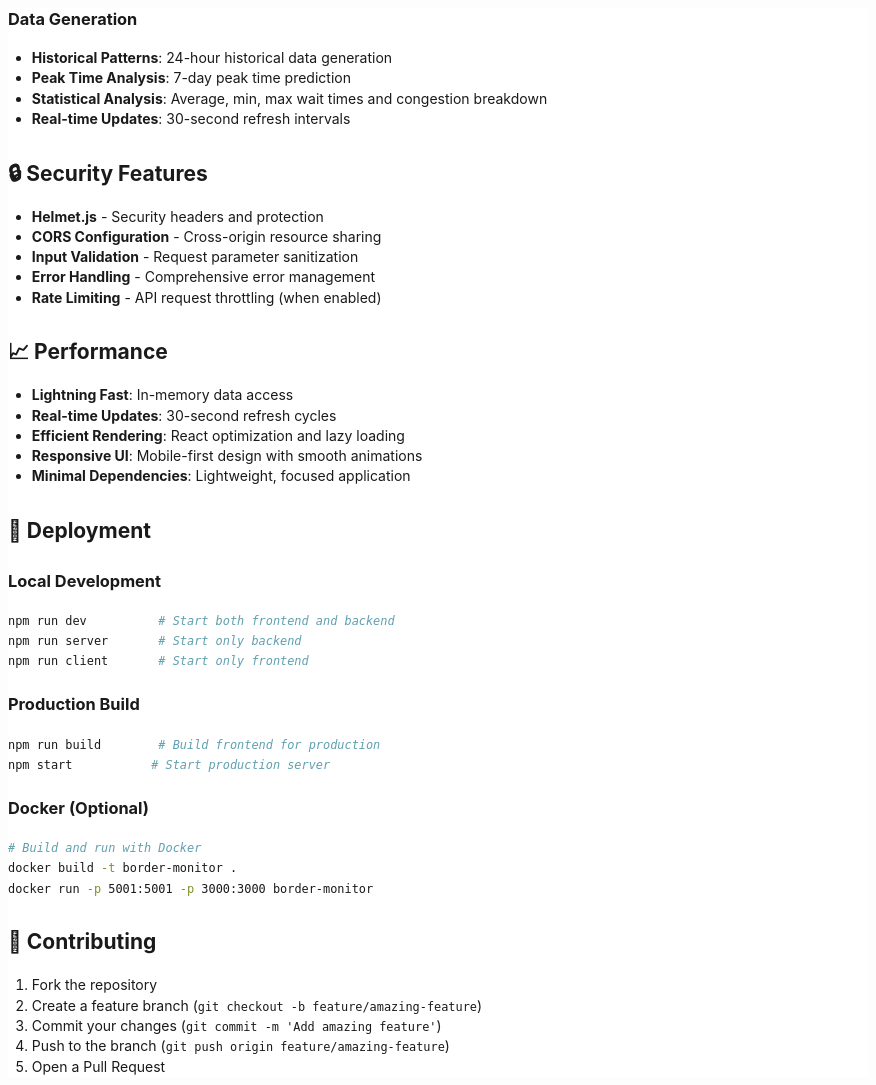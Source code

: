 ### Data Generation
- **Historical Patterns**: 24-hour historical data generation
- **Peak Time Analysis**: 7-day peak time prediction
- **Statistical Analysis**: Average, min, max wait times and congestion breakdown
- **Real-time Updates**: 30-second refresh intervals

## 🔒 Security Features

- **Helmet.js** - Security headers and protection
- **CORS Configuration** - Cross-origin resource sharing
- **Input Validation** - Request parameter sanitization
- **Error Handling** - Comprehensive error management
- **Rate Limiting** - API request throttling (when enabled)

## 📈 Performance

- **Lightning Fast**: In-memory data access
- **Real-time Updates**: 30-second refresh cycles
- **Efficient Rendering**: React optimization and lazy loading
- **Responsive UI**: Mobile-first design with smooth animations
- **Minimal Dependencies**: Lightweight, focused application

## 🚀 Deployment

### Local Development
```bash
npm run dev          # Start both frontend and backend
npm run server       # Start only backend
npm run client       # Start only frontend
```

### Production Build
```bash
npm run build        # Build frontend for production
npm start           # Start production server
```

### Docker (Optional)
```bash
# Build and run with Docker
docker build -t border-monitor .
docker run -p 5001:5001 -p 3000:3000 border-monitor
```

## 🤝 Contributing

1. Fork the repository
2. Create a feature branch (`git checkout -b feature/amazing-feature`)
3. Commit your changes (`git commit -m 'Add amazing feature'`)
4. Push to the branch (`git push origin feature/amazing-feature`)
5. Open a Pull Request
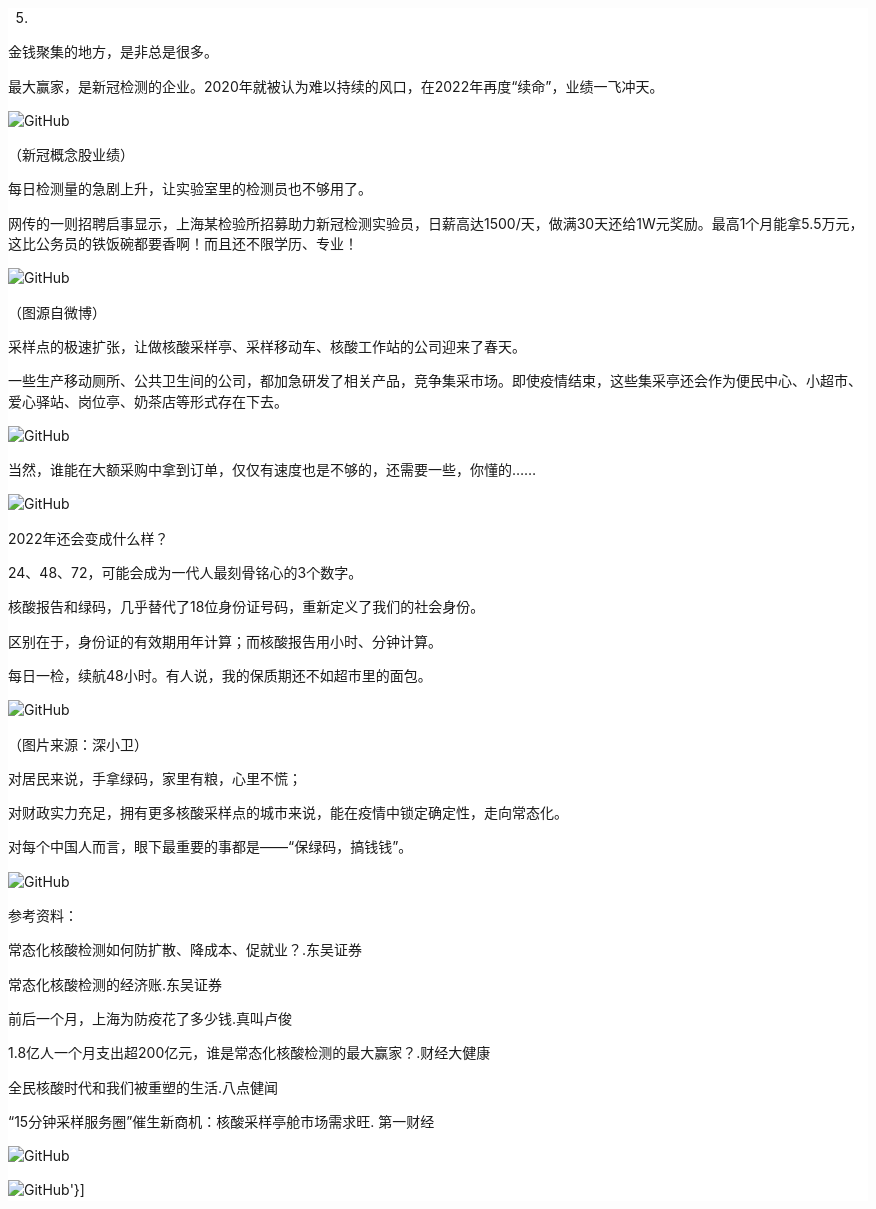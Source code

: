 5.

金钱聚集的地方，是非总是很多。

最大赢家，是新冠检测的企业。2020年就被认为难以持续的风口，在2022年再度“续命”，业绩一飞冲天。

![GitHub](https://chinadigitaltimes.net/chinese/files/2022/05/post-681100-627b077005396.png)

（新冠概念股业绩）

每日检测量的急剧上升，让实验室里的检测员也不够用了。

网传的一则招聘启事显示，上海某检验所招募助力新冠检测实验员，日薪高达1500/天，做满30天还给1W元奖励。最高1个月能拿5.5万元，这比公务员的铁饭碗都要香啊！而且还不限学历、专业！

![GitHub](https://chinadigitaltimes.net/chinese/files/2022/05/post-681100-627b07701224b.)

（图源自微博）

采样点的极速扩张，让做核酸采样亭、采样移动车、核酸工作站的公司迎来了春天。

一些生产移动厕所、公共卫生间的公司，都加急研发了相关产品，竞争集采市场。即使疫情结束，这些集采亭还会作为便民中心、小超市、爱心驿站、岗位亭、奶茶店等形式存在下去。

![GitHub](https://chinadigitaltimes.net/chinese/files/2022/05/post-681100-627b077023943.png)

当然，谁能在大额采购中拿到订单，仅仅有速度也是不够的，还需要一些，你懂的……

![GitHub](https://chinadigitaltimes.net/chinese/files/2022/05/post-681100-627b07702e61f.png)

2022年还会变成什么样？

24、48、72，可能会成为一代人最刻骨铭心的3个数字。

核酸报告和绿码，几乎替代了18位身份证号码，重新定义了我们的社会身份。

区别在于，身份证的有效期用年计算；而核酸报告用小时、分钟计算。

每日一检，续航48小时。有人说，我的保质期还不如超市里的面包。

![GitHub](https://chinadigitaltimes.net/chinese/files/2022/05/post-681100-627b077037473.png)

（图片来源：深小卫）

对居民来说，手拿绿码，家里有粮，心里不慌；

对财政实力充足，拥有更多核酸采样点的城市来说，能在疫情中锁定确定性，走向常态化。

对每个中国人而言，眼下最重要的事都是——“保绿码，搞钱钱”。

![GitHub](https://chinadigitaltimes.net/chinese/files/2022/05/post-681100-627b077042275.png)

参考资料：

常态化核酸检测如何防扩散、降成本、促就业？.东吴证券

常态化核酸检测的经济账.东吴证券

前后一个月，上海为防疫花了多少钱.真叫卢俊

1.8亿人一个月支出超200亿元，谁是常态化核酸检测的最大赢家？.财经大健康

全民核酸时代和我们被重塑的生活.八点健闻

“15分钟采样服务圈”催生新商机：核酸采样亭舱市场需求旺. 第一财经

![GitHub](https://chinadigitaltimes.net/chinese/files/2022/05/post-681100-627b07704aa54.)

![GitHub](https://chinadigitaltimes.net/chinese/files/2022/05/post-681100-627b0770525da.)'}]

▶ _Exercise goal_
You need to copy every entry exactly, taking out only the pictures.

▶ _Task answer_
Source code

: ### Data Generation
- **Historical Patterns**: 24-hour historical data generation
- **Peak Time Analysis**: 7-day peak time prediction
- **Statistical Analysis**: Average, min, max wait times and congestion breakdown
- **Real-time Updates**: 30-second refresh intervals

## 🔒 Security Features

- **Helmet.js** - Security headers and protection
- **CORS Configuration** - Cross-origin resource sharing
- **Input Validation** - Request parameter sanitization
- **Error Handling** - Comprehensive error management
- **Rate Limiting** - API request throttling (when enabled)

## 📈 Performance

- **Lightning Fast**: In-memory data access
- **Real-time Updates**: 30-second refresh cycles
- **Efficient Rendering**: React optimization and lazy loading
- **Responsive UI**: Mobile-first design with smooth animations
- **Minimal Dependencies**: Lightweight, focused application

## 🚀 Deployment

### Local Development
```bash
npm run dev          # Start both frontend and backend
npm run server       # Start only backend
npm run client       # Start only frontend
```

### Production Build
```bash
npm run build        # Build frontend for production
npm start           # Start production server
```

### Docker (Optional)
```bash
# Build and run with Docker
docker build -t border-monitor .
docker run -p 5001:5001 -p 3000:3000 border-monitor
```

## 🤝 Contributing

1. Fork the repository
2. Create a feature branch (`git checkout -b feature/amazing-feature`)
3. Commit your changes (`git commit -m 'Add amazing feature'`)
4. Push to the branch (`git push origin feature/amazing-feature`)
5. Open a Pull Request
Source code

: 5.

金钱聚集的地方，是非总是很多。

最大赢家，是新冠检测的企业。2020年就被认为难以持续的风口，在2022年再度“续命”，业绩一飞冲天。

![GitHub](https://chinadigitaltimes.net/chinese/files/2022/05/post-681100-627b077005396.png)

（新冠概念股业绩）

每日检测量的急剧上升，让实验室里的检测员也不够用了。

网传的一则招聘启事显示，上海某检验所招募助力新冠检测实验员，日薪高达1500/天，做满30天还给1W元奖励。最高1个月能拿5.5万元，这比公务员的铁饭碗都要香啊！而且还不限学历、专业！

![GitHub](https://chinadigitaltimes.net/chinese/files/2022/05/post-681100-627b07701224b.)

（图源自微博）

采样点的极速扩张，让做核酸采样亭、采样移动车、核酸工作站的公司迎来了春天。

一些生产移动厕所、公共卫生间的公司，都加急研发了相关产品，竞争集采市场。即使疫情结束，这些集采亭还会作为便民中心、小超市、爱心驿站、岗位亭、奶茶店等形式存在下去。

![GitHub](https://chinadigitaltimes.net/chinese/files/2022/05/post-681100-627b077023943.png)

当然，谁能在大额采购中拿到订单，仅仅有速度也是不够的，还需要一些，你懂的……

![GitHub](https://chinadigitaltimes.net/chinese/files/2022/05/post-681100-627b07702e61f.png)

2022年还会变成什么样？

24、48、72，可能会成为一代人最刻骨铭心的3个数字。

核酸报告和绿码，几乎替代了18位身份证号码，重新定义了我们的社会身份。

区别在于，身份证的有效期用年计算；而核酸报告用小时、分钟计算。

每日一检，续航48小时。有人说，我的保质期还不如超市里的面包。

![GitHub](https://chinadigitaltimes.net/chinese/files/2022/05/post-681100-627b077037473.png)

（图片来源：深小卫）

对居民来说，手拿绿码，家里有粮，心里不慌；

对财政实力充足，拥有更多核酸采样点的城市来说，能在疫情中锁定确定性，走向常态化。

对每个中国人而言，眼下最重要的事都是——“保绿码，搞钱钱”。

![GitHub](https://chinadigitaltimes.net/chinese/files/2022/05/post-681100-627b077042275.png)

参考资料：

常态化核酸检测如何防扩散、降成本、促就业？.东吴证券

常态化核酸检测的经济账.东吴证券

前后一个月，上海为防疫花了多少钱.真叫卢俊

1.8亿人一个月支出超200亿元，谁是常态化核酸检测的最大赢家？.财经大健康

全民核酸时代和我们被重塑的生活.八点健闻

“15分钟采样服务圈”催生新商机：核酸采样亭舱市场需求旺. 第一财经

![GitHub](https://chinadigitaltimes.net/chinese/files/2022/05/post-681100-627b07704aa54.)

![GitHub](https://chinadigitaltimes.net/chinese/files/2022/05/post-681100-627b0770525da.)'}]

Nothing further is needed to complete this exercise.